The Sock 'Em, Bust 'Em Board Because that's our custom

‘It reinforced what we had hoped to hear’

 

West Virginia’s baseball team went 1-2 against No. 4 Texas Tech over the weekend, but it was apparently beyond “encouraging” for the Mountaineers.

“That’s the most gross understatement I’ve ever heard,” Mazey said. “That’s as good a weekend as we could have had under the circumstances.”

WVU lost two one-run games Saturday and won a one-run game Sunday (Manoah!). The Red Raiders lead the Big 12 in pretty much every offensive category and managed seven runs, a .250 average and three hits in 24 at-bats with runners in scoring position in the series.

Remember, the Mountaineers are short on pitchers. In the finale, which they needed to win because their next six games won’t do much for the RPI, they turned to Manoah, who was the closer not long ago, a reliever who pitched two innings Saturday and seems to pitch in every game, another reliever who started the game as the designated hitter and the day’s closer who couldn’t get an out against TCU last month. (Aside: Games Tuesday and Wednesday against Penn State are going to be interesting.)

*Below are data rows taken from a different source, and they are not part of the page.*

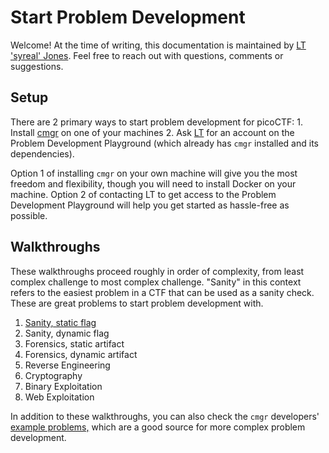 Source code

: # Start Problem Development

Welcome! At the time of writing, this documentation is maintained by [LT
'syreal' Jones](https://pages.syreal.cc/portfolio/business-card). Feel free to
reach out with questions, comments or suggestions.



## Setup

There are 2 primary ways to start problem development for picoCTF: 1. Install
[cmgr](https://github.com/ArmyCyberInstitute/cmgr) on one of your machines 2.
Ask [LT](https://pages.syreal.cc/portfolio/business-card) for an account on the
Problem Development Playground (which already has `cmgr` installed and its
dependencies).

Option 1 of installing `cmgr` on your own machine will give you the most
freedom and flexibility, though you will need to install Docker on your 
machine. Option 2 of contacting LT to get access to the Problem Development
Playground will help you get started as hassle-free as possible.



## Walkthroughs

These walkthroughs proceed roughly in order of complexity, from least complex
challenge to most complex challenge. "Sanity" in this context refers to the 
easiest problem in a CTF that can be used as a sanity check. These are great
problems to start problem development with.

1. [Sanity, static flag](/example-problems/sanity-static-flag/)
2. Sanity, dynamic flag
3. Forensics, static artifact
4. Forensics, dynamic artifact
5. Reverse Engineering
6. Cryptography
7. Binary Exploitation
8. Web Exploitation

In addition to these walkthroughs, you can also check the `cmgr` developers'
[example problems,](https://github.com/ArmyCyberInstitute/cmgr/tree/master/examples)
which are a good source for more complex problem development.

Things are all right, and WVU really only needs to keep the bed dry in the final nine games of the regular season. Texas Tech jumped to No. 3 in the RPI, because beating WVU means that much. The Mountaineers are No. 13. They’re 28-19 (with a kind stretch coming up) and 11-10 in the Big 12, and they finish the regular season with a three-game series at Texas, which is No. 22 in the RPI. Obviously, WVU wants to get as far as possible from .500, which makes these next six games so important, but it would help to do the same with the Big 12 record. Remember, the Mountaineers could still be a top-16 seed nationally and serve as a regional host.

And to think, on a random Wednesday on November 2011, Oliver Luck convened a baseball summit with nine expert guests, and together they addressed a simple and significant question: Should WVU continue playing baseball?

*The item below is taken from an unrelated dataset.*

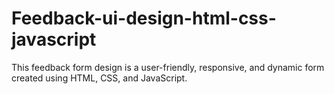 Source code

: # Feedback-ui-design-html-css-javascript
This feedback form design is a user-friendly, responsive, and dynamic form created using HTML, CSS, and JavaScript.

“I wouldn’t say we were close to making a decision,” said Luck, who today is the executive vice president of regulatory affairs for the NCAA, “but it’s something that if we were being intellectually honest we had to ask.”

Luck never intended to make a decision that day. The plan was to field opinions from the guests like grounders from a fungo bat and then use it all to make an informed — and perhaps controversial — call about the future.

Today, baseball is thriving at WVU.

“They approached it the right way,” said one of the guests, Graham Rossini, who was once the director of baseball operations at Arizona State and today is a vice president with the Arizona Diamondbacks and works on special projects and fan experience. “They brought in people with different viewpoints and back stories, and that way everyone could weigh in with his own experiences, whether as a player, an executive or somebody connected with the university, to generate valuable feedback.

“In anything I do, I like a bunch of different perspectives and a bunch of different ideas, even if somebody takes a contrarian point of view. It’s sometimes nice to challenge the group. But if you have one chance to do it, make sure you do it right and use the resources and the voices you have available to you to make it an experience you can learn from.”